Em estudo mais recente,43 uma meta-análise foi realizada na população chinesa, com intuito de investigar a suscetibilidade ao carcinoma hepatocelular com o polimorfismo nulo das GSTs. Os autores sugeriram que ambos os polimorfismos genéticos nulos de GSTM1 e GSTT1 estão associados com o aumento do risco de carcinoma hepatocelular na população chinesa.
Utilizando a mesma linha de investigação, com meta-análise, Tang et al.45 analisaram o impacto do polimorfismo nulo das principais GSTs no desenvolvimento da leucemia aguda em crianças. Os autores associaram o polimorfismo nulo de GSTM1 com o risco aumentado de desenvolver a leucemia aguda pediátrica, mas a mesma associação não foi encontrada para o GSTT1-nulo.
Em estudo semelhante ao nosso, Yang et al.10 avaliaram, por meio de meta-análise, o polimorfismo nulo de três genes das glutationa S-transferases: GSTM1, GSTT1 e GSTP1. Os autores alcançaram conclusões semelhantes às aqui apresentadas, ou seja, não associaram o polimorfismo nulo de nenhum destes três genes com o risco de desenvolver o carcinoma de células renais. Outra meta-análise, com o mesmo tema, também não encontrou associação entre os polimorfismos isolados, mas a análise da interação entre GSTM1 e GSTT1 apontou associação significativa entre o genótipo duplamente nulo e o câncer renal.46 Finalmente, Liu et al.47 investigaram, por meta-análise, o papel isolado do polimorfismo nulo de GSTM1 em neoplasias renais e não encontraram associação.
As meta-análises em geral sempre apresentam limitações importantes, decorrentes, especialmente, do agrupamento de estudos realizados em locais, épocas e metodologias distintas. Outra limitação desta meta-análise diz respeito ao número de estudos agrupados. Quanto maior o número de estudos agrupados, maior será o grupo amostral, e mais confiáveis serão os resultados e as conclusões da meta-análise.
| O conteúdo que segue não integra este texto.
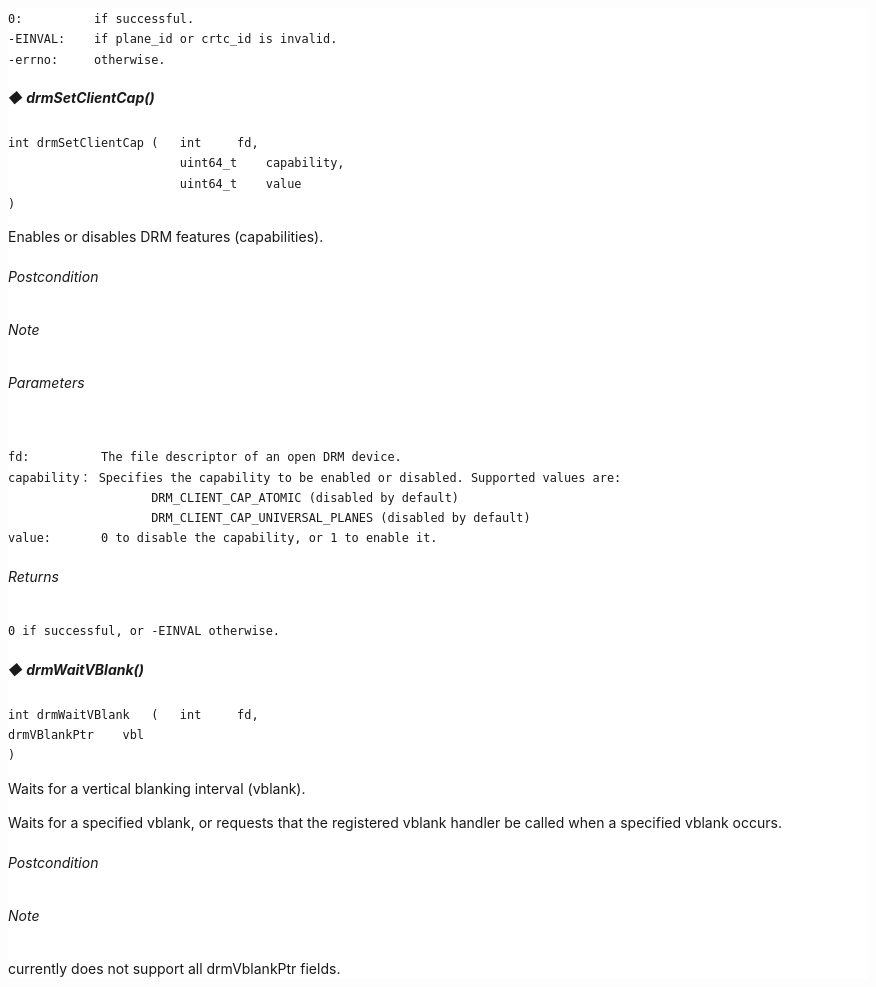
 ```
0:  	    if successful.
-EINVAL:	if plane_id or crtc_id is invalid.
-errno: 	otherwise.
```


##### ◆ drmSetClientCap()

```
int drmSetClientCap	(	int 	fd,
                        uint64_t 	capability,
                        uint64_t 	value 
)	
```
Enables or disables DRM features (capabilities).
###### Postcondition


###### Note


###### Parameters

```

fd:	         The file descriptor of an open DRM device.
capability：	Specifies the capability to be enabled or disabled. Supported values are:
                    DRM_CLIENT_CAP_ATOMIC (disabled by default)
                    DRM_CLIENT_CAP_UNIVERSAL_PLANES (disabled by default)
value:  	 0 to disable the capability, or 1 to enable it.
```

###### Returns

```
0 if successful, or -EINVAL otherwise.
```



##### ◆ drmWaitVBlank()

```
int drmWaitVBlank	(	int 	fd,
drmVBlankPtr 	vbl 
)	
```

Waits for a vertical blanking interval (vblank).

Waits for a specified vblank, or requests that the registered vblank handler be called when a specified vblank occurs.

###### Postcondition

###### Note

currently does not support all drmVblankPtr fields.

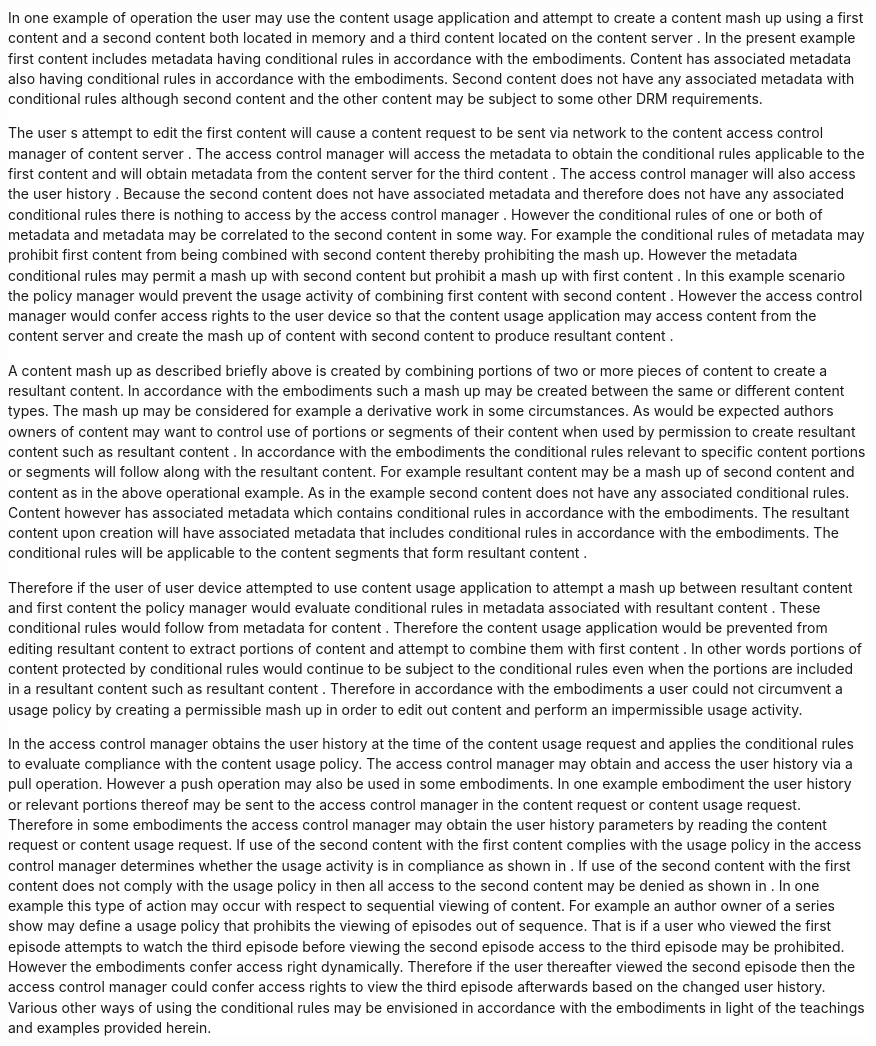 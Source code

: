 In one example of operation the user may use the content usage application and attempt to create a content mash up using a first content and a second content both located in memory and a third content located on the content server . In the present example first content includes metadata having conditional rules in accordance with the embodiments. Content has associated metadata also having conditional rules in accordance with the embodiments. Second content does not have any associated metadata with conditional rules although second content and the other content may be subject to some other DRM requirements.

The user s attempt to edit the first content will cause a content request to be sent via network to the content access control manager of content server . The access control manager will access the metadata to obtain the conditional rules applicable to the first content and will obtain metadata from the content server for the third content . The access control manager will also access the user history . Because the second content does not have associated metadata and therefore does not have any associated conditional rules there is nothing to access by the access control manager . However the conditional rules of one or both of metadata and metadata may be correlated to the second content in some way. For example the conditional rules of metadata may prohibit first content from being combined with second content thereby prohibiting the mash up. However the metadata conditional rules may permit a mash up with second content but prohibit a mash up with first content . In this example scenario the policy manager would prevent the usage activity of combining first content with second content . However the access control manager would confer access rights to the user device so that the content usage application may access content from the content server and create the mash up of content with second content to produce resultant content .

A content mash up as described briefly above is created by combining portions of two or more pieces of content to create a resultant content. In accordance with the embodiments such a mash up may be created between the same or different content types. The mash up may be considered for example a derivative work in some circumstances. As would be expected authors owners of content may want to control use of portions or segments of their content when used by permission to create resultant content such as resultant content . In accordance with the embodiments the conditional rules relevant to specific content portions or segments will follow along with the resultant content. For example resultant content may be a mash up of second content and content as in the above operational example. As in the example second content does not have any associated conditional rules. Content however has associated metadata which contains conditional rules in accordance with the embodiments. The resultant content upon creation will have associated metadata that includes conditional rules in accordance with the embodiments. The conditional rules will be applicable to the content segments that form resultant content .

Therefore if the user of user device attempted to use content usage application to attempt a mash up between resultant content and first content the policy manager would evaluate conditional rules in metadata associated with resultant content . These conditional rules would follow from metadata for content . Therefore the content usage application would be prevented from editing resultant content to extract portions of content and attempt to combine them with first content . In other words portions of content protected by conditional rules would continue to be subject to the conditional rules even when the portions are included in a resultant content such as resultant content . Therefore in accordance with the embodiments a user could not circumvent a usage policy by creating a permissible mash up in order to edit out content and perform an impermissible usage activity.

In the access control manager obtains the user history at the time of the content usage request and applies the conditional rules to evaluate compliance with the content usage policy. The access control manager may obtain and access the user history via a pull operation. However a push operation may also be used in some embodiments. In one example embodiment the user history or relevant portions thereof may be sent to the access control manager in the content request or content usage request. Therefore in some embodiments the access control manager may obtain the user history parameters by reading the content request or content usage request. If use of the second content with the first content complies with the usage policy in the access control manager determines whether the usage activity is in compliance as shown in . If use of the second content with the first content does not comply with the usage policy in then all access to the second content may be denied as shown in . In one example this type of action may occur with respect to sequential viewing of content. For example an author owner of a series show may define a usage policy that prohibits the viewing of episodes out of sequence. That is if a user who viewed the first episode attempts to watch the third episode before viewing the second episode access to the third episode may be prohibited. However the embodiments confer access right dynamically. Therefore if the user thereafter viewed the second episode then the access control manager could confer access rights to view the third episode afterwards based on the changed user history. Various other ways of using the conditional rules may be envisioned in accordance with the embodiments in light of the teachings and examples provided herein.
Poucos estudos agrupados, comumente, se associam a importantes limitações de dados, levando a problemas insolúveis no contexto das meta-análises, como: limitações étnicas, carência de variáveis importantes em oncologia, como, por exemplo, as variáveis de exposição ambiental e de hábitos de vida.
Os resultados da presente meta-análise sugerem que os dois polimorfismos genéticos nulos estudados em GSTM1 e GSTT1 não estão associados ao risco do desenvolvimento de câncer renal. Parece que os polimorfismos em questão apresentam papel limitado, se é que existe alguma contribuição efetiva, no desenvolvimento dos tumores renais. Sugerimos a realização de outras meta-análises com a ampliação significativa do número de estudos sobre o tema e com o detalhamento de variáveis importantes no contexto da oncologia renal para fortalecer os dados estatísticos e clarear as conclusões discordantes.